Each line of the entries that mentions the string "Unique" needs to be reported.

(Beginning of Extracted material)

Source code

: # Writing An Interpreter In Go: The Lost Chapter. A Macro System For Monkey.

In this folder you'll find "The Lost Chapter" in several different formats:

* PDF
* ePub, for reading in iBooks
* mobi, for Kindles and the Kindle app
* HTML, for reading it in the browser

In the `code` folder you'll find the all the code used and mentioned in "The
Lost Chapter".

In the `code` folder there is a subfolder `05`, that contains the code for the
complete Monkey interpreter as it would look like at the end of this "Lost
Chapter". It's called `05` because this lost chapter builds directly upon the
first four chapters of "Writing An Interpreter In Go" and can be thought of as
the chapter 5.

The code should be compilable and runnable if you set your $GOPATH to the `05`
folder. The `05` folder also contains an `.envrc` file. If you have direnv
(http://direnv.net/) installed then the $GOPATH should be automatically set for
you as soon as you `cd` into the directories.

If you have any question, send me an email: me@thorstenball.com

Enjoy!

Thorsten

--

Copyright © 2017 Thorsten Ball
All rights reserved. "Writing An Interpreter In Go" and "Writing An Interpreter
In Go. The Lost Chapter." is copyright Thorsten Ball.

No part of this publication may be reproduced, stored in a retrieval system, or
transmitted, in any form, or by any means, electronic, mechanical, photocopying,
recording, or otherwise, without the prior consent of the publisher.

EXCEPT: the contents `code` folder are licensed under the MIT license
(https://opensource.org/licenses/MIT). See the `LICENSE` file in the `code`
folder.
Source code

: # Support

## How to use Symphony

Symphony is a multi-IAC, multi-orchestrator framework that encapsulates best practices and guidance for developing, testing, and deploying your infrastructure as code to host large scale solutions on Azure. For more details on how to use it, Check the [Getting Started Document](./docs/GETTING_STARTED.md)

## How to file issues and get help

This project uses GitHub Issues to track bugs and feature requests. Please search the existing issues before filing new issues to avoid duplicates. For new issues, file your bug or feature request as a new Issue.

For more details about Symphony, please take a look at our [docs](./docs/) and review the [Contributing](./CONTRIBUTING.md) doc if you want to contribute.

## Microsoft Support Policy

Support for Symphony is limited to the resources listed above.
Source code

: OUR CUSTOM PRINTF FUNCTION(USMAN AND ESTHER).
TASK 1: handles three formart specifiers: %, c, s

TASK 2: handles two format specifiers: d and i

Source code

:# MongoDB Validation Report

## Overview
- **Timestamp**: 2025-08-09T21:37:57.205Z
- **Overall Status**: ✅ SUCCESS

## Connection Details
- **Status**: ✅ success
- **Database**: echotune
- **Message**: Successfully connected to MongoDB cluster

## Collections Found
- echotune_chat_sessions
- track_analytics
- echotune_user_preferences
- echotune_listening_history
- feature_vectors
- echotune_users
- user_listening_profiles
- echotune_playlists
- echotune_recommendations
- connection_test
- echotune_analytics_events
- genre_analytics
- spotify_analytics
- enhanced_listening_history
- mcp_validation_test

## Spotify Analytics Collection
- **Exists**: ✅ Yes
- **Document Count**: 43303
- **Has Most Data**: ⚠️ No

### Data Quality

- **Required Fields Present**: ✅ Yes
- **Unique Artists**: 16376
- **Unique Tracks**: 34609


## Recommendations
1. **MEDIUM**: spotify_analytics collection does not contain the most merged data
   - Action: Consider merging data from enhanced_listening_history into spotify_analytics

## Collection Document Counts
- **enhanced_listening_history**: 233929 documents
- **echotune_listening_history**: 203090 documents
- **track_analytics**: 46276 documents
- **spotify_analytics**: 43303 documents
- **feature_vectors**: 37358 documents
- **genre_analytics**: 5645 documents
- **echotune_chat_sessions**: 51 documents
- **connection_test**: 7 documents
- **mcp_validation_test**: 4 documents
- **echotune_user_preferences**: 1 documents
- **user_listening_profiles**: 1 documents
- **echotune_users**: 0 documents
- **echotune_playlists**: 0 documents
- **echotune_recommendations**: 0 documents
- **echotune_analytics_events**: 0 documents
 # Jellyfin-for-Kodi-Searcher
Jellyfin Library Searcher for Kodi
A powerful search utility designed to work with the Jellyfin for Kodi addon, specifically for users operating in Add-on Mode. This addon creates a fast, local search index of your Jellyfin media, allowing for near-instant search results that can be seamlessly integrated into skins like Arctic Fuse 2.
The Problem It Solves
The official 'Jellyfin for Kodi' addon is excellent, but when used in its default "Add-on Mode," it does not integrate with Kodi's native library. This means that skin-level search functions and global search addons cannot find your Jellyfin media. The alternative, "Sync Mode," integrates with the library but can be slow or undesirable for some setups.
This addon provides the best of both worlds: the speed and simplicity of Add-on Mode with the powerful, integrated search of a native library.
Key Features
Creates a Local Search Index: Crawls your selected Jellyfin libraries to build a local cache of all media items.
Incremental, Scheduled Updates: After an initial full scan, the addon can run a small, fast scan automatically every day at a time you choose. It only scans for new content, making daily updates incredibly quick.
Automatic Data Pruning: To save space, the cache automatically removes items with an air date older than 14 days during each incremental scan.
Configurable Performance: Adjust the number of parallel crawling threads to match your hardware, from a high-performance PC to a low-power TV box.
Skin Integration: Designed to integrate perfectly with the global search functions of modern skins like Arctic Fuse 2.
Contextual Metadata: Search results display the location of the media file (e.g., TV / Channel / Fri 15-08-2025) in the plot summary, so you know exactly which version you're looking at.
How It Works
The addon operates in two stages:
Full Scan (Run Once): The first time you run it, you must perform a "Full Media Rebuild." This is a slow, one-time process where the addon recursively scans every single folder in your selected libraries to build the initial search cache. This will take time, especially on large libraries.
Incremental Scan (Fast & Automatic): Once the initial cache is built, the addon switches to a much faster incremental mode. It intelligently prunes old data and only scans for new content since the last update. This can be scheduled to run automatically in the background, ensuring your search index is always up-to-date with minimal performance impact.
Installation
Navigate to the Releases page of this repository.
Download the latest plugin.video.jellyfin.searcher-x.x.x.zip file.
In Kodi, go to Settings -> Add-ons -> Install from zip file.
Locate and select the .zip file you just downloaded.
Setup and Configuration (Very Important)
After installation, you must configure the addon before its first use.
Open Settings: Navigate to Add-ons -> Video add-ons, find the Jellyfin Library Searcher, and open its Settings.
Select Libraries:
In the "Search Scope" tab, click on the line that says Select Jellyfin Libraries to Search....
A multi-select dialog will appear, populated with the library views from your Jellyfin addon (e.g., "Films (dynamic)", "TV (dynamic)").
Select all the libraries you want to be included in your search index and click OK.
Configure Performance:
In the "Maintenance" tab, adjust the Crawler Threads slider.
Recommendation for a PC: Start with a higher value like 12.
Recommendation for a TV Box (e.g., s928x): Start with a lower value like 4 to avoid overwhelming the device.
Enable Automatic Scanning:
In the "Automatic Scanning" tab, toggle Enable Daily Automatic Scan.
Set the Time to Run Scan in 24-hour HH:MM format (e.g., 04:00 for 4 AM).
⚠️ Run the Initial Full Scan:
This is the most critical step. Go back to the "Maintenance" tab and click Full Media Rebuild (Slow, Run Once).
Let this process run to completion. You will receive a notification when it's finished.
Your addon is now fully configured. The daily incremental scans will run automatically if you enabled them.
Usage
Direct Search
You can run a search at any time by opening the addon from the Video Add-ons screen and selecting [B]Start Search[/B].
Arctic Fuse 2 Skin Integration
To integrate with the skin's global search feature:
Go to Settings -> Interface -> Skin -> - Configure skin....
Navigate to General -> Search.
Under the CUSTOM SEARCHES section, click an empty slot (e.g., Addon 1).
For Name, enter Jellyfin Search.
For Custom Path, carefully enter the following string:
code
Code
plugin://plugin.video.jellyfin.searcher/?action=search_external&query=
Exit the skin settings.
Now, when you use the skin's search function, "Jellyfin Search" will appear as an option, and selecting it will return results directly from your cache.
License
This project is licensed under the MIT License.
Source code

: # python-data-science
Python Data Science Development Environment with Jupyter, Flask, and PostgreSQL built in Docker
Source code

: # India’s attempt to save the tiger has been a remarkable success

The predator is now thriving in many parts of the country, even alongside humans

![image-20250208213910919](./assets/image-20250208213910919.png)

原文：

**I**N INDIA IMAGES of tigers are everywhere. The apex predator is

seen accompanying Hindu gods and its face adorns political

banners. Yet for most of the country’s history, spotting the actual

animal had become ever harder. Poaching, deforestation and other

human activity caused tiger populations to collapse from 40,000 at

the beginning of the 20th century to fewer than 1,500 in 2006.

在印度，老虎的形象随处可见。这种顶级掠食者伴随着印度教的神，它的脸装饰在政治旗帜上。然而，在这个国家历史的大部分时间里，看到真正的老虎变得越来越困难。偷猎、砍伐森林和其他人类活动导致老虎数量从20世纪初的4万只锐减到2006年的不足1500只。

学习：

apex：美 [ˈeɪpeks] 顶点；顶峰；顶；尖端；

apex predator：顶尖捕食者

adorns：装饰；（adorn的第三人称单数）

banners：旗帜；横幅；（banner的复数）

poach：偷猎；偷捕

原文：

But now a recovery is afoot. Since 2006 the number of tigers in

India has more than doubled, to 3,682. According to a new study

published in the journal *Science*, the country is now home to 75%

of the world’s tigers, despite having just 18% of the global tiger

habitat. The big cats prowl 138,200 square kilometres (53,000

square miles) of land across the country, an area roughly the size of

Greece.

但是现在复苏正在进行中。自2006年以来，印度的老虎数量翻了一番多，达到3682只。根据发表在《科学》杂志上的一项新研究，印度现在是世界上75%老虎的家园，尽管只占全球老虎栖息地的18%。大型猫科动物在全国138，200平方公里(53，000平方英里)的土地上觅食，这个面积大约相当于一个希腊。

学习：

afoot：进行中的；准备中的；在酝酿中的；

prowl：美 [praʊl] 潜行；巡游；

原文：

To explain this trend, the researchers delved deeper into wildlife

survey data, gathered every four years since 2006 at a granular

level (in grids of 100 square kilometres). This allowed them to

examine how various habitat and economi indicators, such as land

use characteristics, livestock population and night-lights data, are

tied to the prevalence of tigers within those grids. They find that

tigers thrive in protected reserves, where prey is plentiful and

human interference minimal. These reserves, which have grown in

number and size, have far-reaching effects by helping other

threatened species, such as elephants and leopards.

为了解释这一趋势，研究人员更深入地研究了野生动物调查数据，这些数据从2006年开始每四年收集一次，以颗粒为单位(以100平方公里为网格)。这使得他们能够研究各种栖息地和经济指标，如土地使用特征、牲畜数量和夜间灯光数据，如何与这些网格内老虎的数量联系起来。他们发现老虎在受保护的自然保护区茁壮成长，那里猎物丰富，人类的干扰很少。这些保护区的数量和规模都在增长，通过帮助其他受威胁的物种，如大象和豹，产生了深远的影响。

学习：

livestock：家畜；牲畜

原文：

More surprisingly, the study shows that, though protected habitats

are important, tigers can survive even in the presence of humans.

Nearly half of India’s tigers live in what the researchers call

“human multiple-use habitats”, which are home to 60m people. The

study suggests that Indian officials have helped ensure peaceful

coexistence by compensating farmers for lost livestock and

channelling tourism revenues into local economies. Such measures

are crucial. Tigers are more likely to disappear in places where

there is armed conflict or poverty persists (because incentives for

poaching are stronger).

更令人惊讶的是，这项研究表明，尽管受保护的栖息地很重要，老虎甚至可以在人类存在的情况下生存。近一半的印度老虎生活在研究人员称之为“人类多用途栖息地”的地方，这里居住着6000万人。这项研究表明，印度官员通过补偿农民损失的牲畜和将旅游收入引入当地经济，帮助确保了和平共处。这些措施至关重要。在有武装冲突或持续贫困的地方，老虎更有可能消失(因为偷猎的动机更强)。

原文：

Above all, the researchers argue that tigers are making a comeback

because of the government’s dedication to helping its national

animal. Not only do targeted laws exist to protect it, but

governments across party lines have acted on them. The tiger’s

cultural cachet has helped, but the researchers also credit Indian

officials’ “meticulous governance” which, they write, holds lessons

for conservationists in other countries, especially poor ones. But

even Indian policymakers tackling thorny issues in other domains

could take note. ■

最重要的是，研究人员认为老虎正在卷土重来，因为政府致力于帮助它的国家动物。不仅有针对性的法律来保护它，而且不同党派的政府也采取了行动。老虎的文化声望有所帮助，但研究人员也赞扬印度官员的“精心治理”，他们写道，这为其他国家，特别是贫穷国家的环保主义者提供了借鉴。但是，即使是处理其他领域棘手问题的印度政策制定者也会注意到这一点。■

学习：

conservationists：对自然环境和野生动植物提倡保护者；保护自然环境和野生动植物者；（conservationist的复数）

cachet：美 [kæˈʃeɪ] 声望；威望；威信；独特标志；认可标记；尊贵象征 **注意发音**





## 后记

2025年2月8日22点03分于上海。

(End of Extracted material)

§ **Finished exercise**
- **Unique Artists**: 16376
- **Unique Tracks**: 34609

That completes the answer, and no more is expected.